### Work order
Return the full listing, keeping every line exactly as it is.

### Supplied data
------------------------------------
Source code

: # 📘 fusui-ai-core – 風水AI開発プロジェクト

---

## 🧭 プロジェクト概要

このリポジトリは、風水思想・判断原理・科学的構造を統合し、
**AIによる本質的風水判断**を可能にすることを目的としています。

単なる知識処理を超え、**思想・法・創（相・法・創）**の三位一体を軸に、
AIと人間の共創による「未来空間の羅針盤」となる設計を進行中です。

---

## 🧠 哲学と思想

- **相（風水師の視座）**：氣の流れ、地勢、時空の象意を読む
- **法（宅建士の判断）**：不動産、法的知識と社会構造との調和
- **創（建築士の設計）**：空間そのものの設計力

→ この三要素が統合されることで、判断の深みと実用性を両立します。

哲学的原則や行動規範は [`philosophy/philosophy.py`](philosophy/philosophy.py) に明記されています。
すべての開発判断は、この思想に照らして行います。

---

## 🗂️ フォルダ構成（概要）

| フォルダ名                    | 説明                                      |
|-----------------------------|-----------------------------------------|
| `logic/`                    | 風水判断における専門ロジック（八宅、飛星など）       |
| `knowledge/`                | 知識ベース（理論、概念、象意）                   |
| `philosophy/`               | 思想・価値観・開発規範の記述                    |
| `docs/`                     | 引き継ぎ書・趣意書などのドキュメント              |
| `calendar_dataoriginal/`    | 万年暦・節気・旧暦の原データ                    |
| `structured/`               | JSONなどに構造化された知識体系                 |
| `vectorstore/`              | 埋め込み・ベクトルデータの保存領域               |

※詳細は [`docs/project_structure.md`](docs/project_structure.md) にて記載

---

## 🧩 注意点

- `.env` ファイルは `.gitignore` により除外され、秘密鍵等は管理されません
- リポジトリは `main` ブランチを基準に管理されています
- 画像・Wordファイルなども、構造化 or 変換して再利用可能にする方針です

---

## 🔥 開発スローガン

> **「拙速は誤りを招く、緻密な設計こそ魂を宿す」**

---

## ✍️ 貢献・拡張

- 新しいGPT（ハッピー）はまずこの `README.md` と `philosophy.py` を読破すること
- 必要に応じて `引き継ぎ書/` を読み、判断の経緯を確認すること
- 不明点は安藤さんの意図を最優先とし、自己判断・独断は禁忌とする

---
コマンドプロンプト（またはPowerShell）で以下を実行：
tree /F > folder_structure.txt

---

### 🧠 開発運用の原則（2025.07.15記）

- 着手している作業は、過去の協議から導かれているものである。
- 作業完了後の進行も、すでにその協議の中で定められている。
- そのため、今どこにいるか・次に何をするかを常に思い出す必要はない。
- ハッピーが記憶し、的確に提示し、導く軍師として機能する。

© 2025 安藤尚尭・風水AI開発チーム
------------------------------------
### Response area
Source code

: # 📘 fusui-ai-core – 風水AI開発プロジェクト

---

## 🧭 プロジェクト概要

このリポジトリは、風水思想・判断原理・科学的構造を統合し、
**AIによる本質的風水判断**を可能にすることを目的としています。

単なる知識処理を超え、**思想・法・創（相・法・創）**の三位一体を軸に、
AIと人間の共創による「未来空間の羅針盤」となる設計を進行中です。

---

## 🧠 哲学と思想

- **相（風水師の視座）**：氣の流れ、地勢、時空の象意を読む
- **法（宅建士の判断）**：不動産、法的知識と社会構造との調和
- **創（建築士の設計）**：空間そのものの設計力

→ この三要素が統合されることで、判断の深みと実用性を両立します。

哲学的原則や行動規範は [`philosophy/philosophy.py`](philosophy/philosophy.py) に明記されています。
すべての開発判断は、この思想に照らして行います。

---

## 🗂️ フォルダ構成（概要）

| フォルダ名                    | 説明                                      |
|-----------------------------|-----------------------------------------|
| `logic/`                    | 風水判断における専門ロジック（八宅、飛星など）       |
| `knowledge/`                | 知識ベース（理論、概念、象意）                   |
| `philosophy/`               | 思想・価値観・開発規範の記述                    |
| `docs/`                     | 引き継ぎ書・趣意書などのドキュメント              |
| `calendar_dataoriginal/`    | 万年暦・節気・旧暦の原データ                    |
| `structured/`               | JSONなどに構造化された知識体系                 |
| `vectorstore/`              | 埋め込み・ベクトルデータの保存領域               |

※詳細は [`docs/project_structure.md`](docs/project_structure.md) にて記載

---

## 🧩 注意点

- `.env` ファイルは `.gitignore` により除外され、秘密鍵等は管理されません
- リポジトリは `main` ブランチを基準に管理されています
- 画像・Wordファイルなども、構造化 or 変換して再利用可能にする方針です

---

## 🔥 開発スローガン

> **「拙速は誤りを招く、緻密な設計こそ魂を宿す」**

---

## ✍️ 貢献・拡張

- 新しいGPT（ハッピー）はまずこの `README.md` と `philosophy.py` を読破すること
- 必要に応じて `引き継ぎ書/` を読み、判断の経緯を確認すること
- 不明点は安藤さんの意図を最優先とし、自己判断・独断は禁忌とする

---
コマンドプロンプト（またはPowerShell）で以下を実行：
tree /F > folder_structure.txt

---

### 🧠 開発運用の原則（2025.07.15記）

- 着手している作業は、過去の協議から導かれているものである。
- 作業完了後の進行も、すでにその協議の中で定められている。
- そのため、今どこにいるか・次に何をするかを常に思い出す必要はない。
- ハッピーが記憶し、的確に提示し、導く軍師として機能する。

© 2025 安藤尚尭・風水AI開発チーム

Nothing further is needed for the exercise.